Fig. 4

The overexpression of the fsta gene causes defects in vascular development. In uninjected control embryos, intersegmental vessels (ISV) reached the DLAV at the dorsal region from 24–30 hpf ((A), arrowheads) and the caudal vein plexus (CVP) formed honeycomb-like structures at the tail region from about 36–48 hpf ((A′), arrows).

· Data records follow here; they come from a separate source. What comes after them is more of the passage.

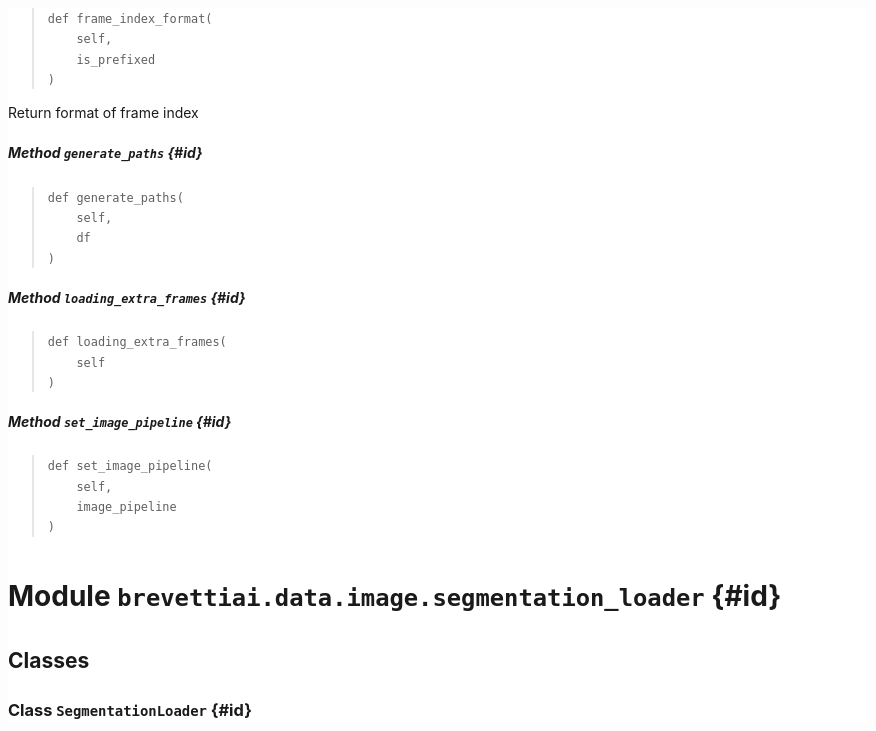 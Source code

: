 
>     def frame_index_format(
>         self,
>         is_prefixed
>     )


Return format of frame index


##### Method `generate_paths` {#id}




>     def generate_paths(
>         self,
>         df
>     )





##### Method `loading_extra_frames` {#id}




>     def loading_extra_frames(
>         self
>     )





##### Method `set_image_pipeline` {#id}




>     def set_image_pipeline(
>         self,
>         image_pipeline
>     )







# Module `brevettiai.data.image.segmentation_loader` {#id}








## Classes



### Class `SegmentationLoader` {#id}
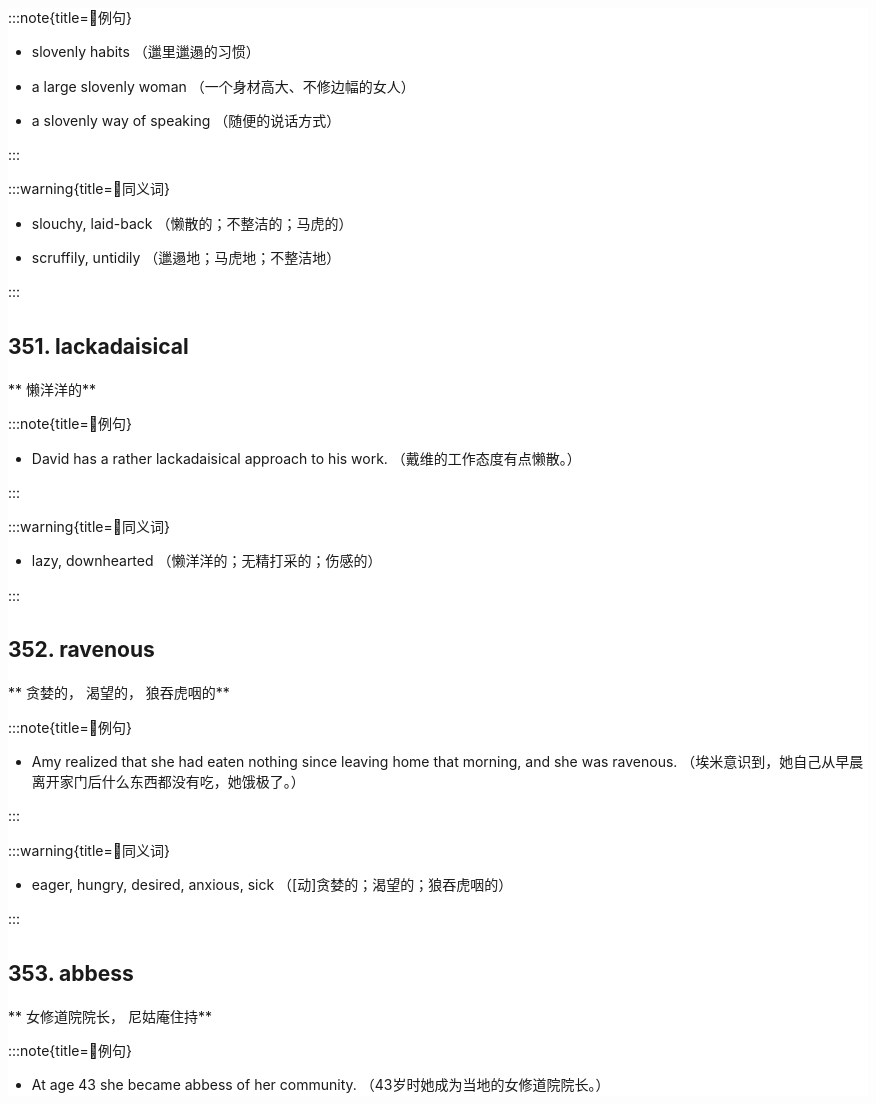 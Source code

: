 :::note{title=🎤例句}

- slovenly habits （邋里邋遢的习惯）

- a large slovenly woman （一个身材高大、不修边幅的女人）

- a slovenly way of speaking （随便的说话方式）

:::

:::warning{title=🤔同义词}

- slouchy, laid-back （懒散的；不整洁的；马虎的）

- scruffily, untidily （邋遢地；马虎地；不整洁地）

:::


## 351. lackadaisical

** 懒洋洋的**

:::note{title=🎤例句}

- David has a rather lackadaisical approach to his work. （戴维的工作态度有点懒散。）

:::

:::warning{title=🤔同义词}

- lazy, downhearted （懒洋洋的；无精打采的；伤感的）

:::


## 352. ravenous

** 贪婪的， 渴望的， 狼吞虎咽的**

:::note{title=🎤例句}

- Amy realized that she had eaten nothing since leaving home that morning, and she was ravenous. （埃米意识到，她自己从早晨离开家门后什么东西都没有吃，她饿极了。）

:::

:::warning{title=🤔同义词}

- eager, hungry, desired, anxious, sick （[动]贪婪的；渴望的；狼吞虎咽的）

:::


## 353. abbess

** 女修道院院长， 尼姑庵住持**

:::note{title=🎤例句}

- At age 43 she became abbess of her community. （43岁时她成为当地的女修道院院长。）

At the same stage, the overexpression of fsta driven by the fli promoter caused ISVs’ stalling at the mid-somite ((B), hollow arrowheads) and less/no honeycomb structure formation at the CVP (B′) Knockdown of fsta by morpholino had no obvious defect in the vasculature (C,C′), but rescued the defect of ISV stalling (solid arrowhead) (D) and restored the honeycomb structure at the CVP (D′). (E) The quantification of the percentage of completed ISV at 30 hpf in wild-type embryos (97 ± 2, n = 31), (fli:fsta)-overexpressing embryos (54 ± 8, n = 24), fsta MO (97 ± 3, n = 15), and rescued embryos (84 ± 6, n = 13). (F) Quantification of loop formation (loops and sprouts) at the CVP at 36 hpf showed an 8-fold increase in the rescued embryos (23 ± 3, n = 16) when compared to (fli:fsta) embryos (3 ± 1, n = 21); fsta MO (28 ± 4, n = 14) has no difference when compared to wild-type embryos (30 ± 2, n = 15). (G,H) Imaging of endothelial nuclei in green and vessels in red at 30 hpf in wild-type controls and (fli:fsta)-overexpressing embryos using Tg(kdrl:mCherry^ci5; fli1a:nEGFP ^y7) double transgenic line. (fli:fsta) embryos showed reduced ISV nuclei numbers (H). (I) Quantification of ISV nuclei number in (fli:fsta) embryos (n = 25) when compared to wild-type controls (n = 18). Data are represented as means ± S.E. *** refers to p< 0.0001 by an unpaired Student’s t-test. Scale bars are 100 μm for (A–D,A′–D′,G,H).